# Task directions:
Search the material below for the word "علیہ". Copy every line where it is found.

# Records for this exercise:
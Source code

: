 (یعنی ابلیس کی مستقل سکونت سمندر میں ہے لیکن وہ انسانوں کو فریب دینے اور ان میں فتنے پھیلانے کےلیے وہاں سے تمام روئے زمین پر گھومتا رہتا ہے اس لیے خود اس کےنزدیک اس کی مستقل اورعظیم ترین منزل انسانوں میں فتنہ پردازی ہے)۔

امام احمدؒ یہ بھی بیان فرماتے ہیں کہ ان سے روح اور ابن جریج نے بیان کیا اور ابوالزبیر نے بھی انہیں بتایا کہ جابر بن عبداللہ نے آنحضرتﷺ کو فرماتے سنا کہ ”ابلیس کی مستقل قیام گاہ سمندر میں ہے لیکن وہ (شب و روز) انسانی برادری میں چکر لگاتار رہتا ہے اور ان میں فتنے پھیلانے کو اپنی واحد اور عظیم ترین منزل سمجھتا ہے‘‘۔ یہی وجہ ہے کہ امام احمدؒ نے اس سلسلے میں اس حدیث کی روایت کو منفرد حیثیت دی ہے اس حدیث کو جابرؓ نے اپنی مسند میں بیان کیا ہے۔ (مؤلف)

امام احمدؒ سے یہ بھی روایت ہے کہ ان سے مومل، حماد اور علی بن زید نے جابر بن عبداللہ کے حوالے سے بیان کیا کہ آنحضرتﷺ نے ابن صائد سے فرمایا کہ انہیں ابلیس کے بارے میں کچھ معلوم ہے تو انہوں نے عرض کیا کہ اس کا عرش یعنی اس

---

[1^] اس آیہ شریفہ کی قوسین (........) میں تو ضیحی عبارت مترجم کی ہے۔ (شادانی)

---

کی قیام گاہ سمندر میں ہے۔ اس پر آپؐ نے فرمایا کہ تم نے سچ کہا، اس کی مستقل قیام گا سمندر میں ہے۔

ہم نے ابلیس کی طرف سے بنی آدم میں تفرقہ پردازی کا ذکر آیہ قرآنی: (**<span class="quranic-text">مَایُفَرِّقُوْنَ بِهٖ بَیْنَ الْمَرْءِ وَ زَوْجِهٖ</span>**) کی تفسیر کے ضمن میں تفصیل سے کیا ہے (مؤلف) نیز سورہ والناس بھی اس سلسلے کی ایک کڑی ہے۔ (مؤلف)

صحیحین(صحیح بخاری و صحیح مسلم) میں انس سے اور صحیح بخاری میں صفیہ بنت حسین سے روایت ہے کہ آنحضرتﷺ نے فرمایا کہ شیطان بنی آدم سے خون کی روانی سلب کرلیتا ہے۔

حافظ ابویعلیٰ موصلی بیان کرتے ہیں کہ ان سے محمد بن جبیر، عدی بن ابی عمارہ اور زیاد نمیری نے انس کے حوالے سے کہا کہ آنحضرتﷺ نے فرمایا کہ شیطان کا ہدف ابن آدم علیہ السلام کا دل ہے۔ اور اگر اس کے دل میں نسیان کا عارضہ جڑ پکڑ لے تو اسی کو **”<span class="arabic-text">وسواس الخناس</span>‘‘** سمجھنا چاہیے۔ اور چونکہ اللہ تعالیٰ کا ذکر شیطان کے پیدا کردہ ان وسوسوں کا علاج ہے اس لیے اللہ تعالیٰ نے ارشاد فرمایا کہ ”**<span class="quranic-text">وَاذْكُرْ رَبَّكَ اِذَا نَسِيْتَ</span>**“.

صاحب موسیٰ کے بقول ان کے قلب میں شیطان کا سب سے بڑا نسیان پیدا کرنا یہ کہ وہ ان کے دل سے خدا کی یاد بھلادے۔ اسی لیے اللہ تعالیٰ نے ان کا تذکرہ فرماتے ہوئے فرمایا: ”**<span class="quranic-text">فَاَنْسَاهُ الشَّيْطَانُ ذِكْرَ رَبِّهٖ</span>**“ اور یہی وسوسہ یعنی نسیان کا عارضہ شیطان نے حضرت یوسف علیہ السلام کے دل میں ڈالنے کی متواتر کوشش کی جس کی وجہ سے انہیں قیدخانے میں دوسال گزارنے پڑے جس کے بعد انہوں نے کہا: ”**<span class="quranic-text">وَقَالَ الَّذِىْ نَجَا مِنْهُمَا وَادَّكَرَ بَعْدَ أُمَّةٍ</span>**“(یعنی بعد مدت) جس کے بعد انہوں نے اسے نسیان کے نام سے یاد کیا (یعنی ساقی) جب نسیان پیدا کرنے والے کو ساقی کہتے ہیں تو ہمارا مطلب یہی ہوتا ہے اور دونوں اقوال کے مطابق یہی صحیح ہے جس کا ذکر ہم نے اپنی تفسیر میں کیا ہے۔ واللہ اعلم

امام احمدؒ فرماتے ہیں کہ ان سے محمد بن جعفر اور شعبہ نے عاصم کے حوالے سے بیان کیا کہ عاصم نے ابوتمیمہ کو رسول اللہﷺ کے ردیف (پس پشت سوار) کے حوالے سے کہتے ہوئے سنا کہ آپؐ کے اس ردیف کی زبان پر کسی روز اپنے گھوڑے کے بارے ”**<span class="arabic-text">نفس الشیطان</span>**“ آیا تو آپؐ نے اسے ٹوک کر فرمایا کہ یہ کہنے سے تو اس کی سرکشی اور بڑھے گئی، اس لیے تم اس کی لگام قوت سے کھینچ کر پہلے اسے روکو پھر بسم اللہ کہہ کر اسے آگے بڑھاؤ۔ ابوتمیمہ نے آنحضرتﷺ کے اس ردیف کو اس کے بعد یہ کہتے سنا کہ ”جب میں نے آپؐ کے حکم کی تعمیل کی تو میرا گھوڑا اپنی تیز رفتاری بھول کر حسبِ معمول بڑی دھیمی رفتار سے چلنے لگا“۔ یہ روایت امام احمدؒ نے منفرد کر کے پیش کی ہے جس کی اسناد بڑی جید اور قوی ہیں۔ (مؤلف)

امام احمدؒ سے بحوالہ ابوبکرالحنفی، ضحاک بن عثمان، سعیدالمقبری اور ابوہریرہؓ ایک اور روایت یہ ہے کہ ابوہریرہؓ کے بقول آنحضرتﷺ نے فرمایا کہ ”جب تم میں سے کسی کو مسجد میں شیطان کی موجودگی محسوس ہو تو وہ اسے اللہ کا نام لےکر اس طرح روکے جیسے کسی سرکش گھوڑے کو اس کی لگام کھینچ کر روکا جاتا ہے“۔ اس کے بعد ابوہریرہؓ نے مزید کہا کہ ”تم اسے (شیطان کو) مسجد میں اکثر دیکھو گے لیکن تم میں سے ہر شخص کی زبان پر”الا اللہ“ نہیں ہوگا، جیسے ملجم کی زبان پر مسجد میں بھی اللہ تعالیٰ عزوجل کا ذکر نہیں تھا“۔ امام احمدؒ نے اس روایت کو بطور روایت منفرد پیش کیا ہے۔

# Answer section:
حافظ ابویعلیٰ موصلی بیان کرتے ہیں کہ ان سے محمد بن جبیر، عدی بن ابی عمارہ اور زیاد نمیری نے انس کے حوالے سے کہا کہ آنحضرتﷺ نے فرمایا کہ شیطان کا ہدف ابن آدم علیہ السلام کا دل ہے۔ اور اگر اس کے دل میں نسیان کا عارضہ جڑ پکڑ لے تو اسی کو **”<span class="arabic-text">وسواس الخناس</span>‘‘** سمجھنا چاہیے۔ اور چونکہ اللہ تعالیٰ کا ذکر شیطان کے پیدا کردہ ان وسوسوں کا علاج ہے اس لیے اللہ تعالیٰ نے ارشاد فرمایا کہ ”**<span class="quranic-text">وَاذْكُرْ رَبَّكَ اِذَا نَسِيْتَ</span>**“.
صاحب موسیٰ کے بقول ان کے قلب میں شیطان کا سب سے بڑا نسیان پیدا کرنا یہ کہ وہ ان کے دل سے خدا کی یاد بھلادے۔ اسی لیے اللہ تعالیٰ نے ان کا تذکرہ فرماتے ہوئے فرمایا: ”**<span class="quranic-text">فَاَنْسَاهُ الشَّيْطَانُ ذِكْرَ رَبِّهٖ</span>**“ اور یہی وسوسہ یعنی نسیان کا عارضہ شیطان نے حضرت یوسف علیہ السلام کے دل میں ڈالنے کی متواتر کوشش کی جس کی وجہ سے انہیں قیدخانے میں دوسال گزارنے پڑے جس کے بعد انہوں نے کہا: ”**<span class="quranic-text">وَقَالَ الَّذِىْ نَجَا مِنْهُمَا وَادَّكَرَ بَعْدَ أُمَّةٍ</span>**“(یعنی بعد مدت) جس کے بعد انہوں نے اسے نسیان کے نام سے یاد کیا (یعنی ساقی) جب نسیان پیدا کرنے والے کو ساقی کہتے ہیں تو ہمارا مطلب یہی ہوتا ہے اور دونوں اقوال کے مطابق یہی صحیح ہے جس کا ذکر ہم نے اپنی تفسیر میں کیا ہے۔ واللہ اعلم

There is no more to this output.